WCF Instancing mode default is InstanceContextMode.PerSession

Keith Brown has been experimenting with InstanceContextMode.  This is the property on System.ServiceModel.ServiceBehaviorAttribute that determines how WCF handles instancing.  Keith correctly notes that the current documentation is wrong about the default value for this property.  The default value is not PerCall, but rather PerSession.  We changed this in the June CTP.  Here's the reasoning:

"With PerCall, users who required a session in their ServiceContract would get a session that lasted the duration of a single call unless they changed the InstanceContextMode to PerSession.

With the new default of PerSession, users who require a session will get instance lifetime tied to session channel lifetime, as they expect.
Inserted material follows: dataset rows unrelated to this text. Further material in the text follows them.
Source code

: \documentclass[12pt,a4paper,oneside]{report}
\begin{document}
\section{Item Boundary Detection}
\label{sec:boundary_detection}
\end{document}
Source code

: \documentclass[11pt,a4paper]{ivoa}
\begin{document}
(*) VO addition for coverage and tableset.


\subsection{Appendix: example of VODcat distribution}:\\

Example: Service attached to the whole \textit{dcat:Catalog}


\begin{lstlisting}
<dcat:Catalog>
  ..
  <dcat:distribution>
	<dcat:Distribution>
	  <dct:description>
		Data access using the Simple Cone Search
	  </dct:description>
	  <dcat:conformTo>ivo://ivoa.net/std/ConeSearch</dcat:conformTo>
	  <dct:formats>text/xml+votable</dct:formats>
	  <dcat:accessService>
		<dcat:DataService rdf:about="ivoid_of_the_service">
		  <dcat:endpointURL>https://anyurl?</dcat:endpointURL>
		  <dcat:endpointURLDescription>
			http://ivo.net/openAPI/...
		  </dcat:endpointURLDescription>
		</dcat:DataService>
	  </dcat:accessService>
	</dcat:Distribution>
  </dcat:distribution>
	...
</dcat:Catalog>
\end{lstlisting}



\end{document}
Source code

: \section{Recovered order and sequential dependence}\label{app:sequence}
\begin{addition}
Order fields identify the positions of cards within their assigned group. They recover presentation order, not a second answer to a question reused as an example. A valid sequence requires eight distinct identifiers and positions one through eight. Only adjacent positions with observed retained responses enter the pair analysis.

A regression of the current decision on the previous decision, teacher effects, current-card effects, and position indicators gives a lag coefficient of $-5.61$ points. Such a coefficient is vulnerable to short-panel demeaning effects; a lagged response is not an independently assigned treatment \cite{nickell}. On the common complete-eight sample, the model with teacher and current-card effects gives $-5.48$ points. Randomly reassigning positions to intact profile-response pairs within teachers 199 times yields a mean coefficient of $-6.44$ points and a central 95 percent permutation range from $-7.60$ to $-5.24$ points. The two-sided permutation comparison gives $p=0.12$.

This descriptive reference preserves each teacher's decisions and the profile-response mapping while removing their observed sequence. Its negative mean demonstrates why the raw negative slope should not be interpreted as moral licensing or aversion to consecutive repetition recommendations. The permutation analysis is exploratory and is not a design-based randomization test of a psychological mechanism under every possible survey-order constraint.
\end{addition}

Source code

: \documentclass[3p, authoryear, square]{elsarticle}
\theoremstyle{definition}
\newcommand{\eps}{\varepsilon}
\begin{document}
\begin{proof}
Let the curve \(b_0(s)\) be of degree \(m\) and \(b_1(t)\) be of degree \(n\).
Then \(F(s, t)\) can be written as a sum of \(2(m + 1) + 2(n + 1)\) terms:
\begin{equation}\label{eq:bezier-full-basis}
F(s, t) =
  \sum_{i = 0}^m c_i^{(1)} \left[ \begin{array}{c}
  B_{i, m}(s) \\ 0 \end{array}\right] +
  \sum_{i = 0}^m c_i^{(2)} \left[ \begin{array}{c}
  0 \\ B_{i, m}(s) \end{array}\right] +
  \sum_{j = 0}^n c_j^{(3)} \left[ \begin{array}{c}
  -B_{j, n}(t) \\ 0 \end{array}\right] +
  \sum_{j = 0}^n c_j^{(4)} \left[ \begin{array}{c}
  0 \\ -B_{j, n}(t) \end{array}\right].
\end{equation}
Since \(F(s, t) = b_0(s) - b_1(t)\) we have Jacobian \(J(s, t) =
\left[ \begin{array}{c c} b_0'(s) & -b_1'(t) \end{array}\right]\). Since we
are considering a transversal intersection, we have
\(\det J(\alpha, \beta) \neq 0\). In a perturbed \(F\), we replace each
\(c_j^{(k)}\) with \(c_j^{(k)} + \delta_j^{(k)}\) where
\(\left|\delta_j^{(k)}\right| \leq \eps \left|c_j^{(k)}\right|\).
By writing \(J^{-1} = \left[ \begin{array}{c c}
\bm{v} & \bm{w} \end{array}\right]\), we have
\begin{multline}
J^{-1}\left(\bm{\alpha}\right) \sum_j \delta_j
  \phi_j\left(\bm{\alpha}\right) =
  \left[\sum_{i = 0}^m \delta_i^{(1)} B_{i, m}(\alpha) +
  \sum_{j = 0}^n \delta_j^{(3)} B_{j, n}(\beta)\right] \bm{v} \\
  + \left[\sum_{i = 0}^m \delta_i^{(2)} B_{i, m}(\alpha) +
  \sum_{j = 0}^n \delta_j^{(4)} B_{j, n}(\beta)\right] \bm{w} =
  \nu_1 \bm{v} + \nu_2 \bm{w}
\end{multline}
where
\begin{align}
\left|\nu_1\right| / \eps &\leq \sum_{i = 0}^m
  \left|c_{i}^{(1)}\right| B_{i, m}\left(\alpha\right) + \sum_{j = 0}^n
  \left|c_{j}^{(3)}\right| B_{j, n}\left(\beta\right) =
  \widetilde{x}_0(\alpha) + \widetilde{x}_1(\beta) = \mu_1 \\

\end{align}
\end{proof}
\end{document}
Users who don't require a session in their contract will still get instance lifetime that looks like PerCall. The benefit of this change is that users get the instance lifetime they expect once they set session requirements on the contract, without having to tweak the InstanceContextMode."

The docs have been updated on wcf.netfx3.com under the resources tab.

If you are building your service to be stateless, it shouldn't matter if the same instance is reused for the lifetime of a channel.  Explicitly setting InstanceContextMode to PerCall simply means we will create a new InstanceContext for each call instead of reusing the instance associated with the session.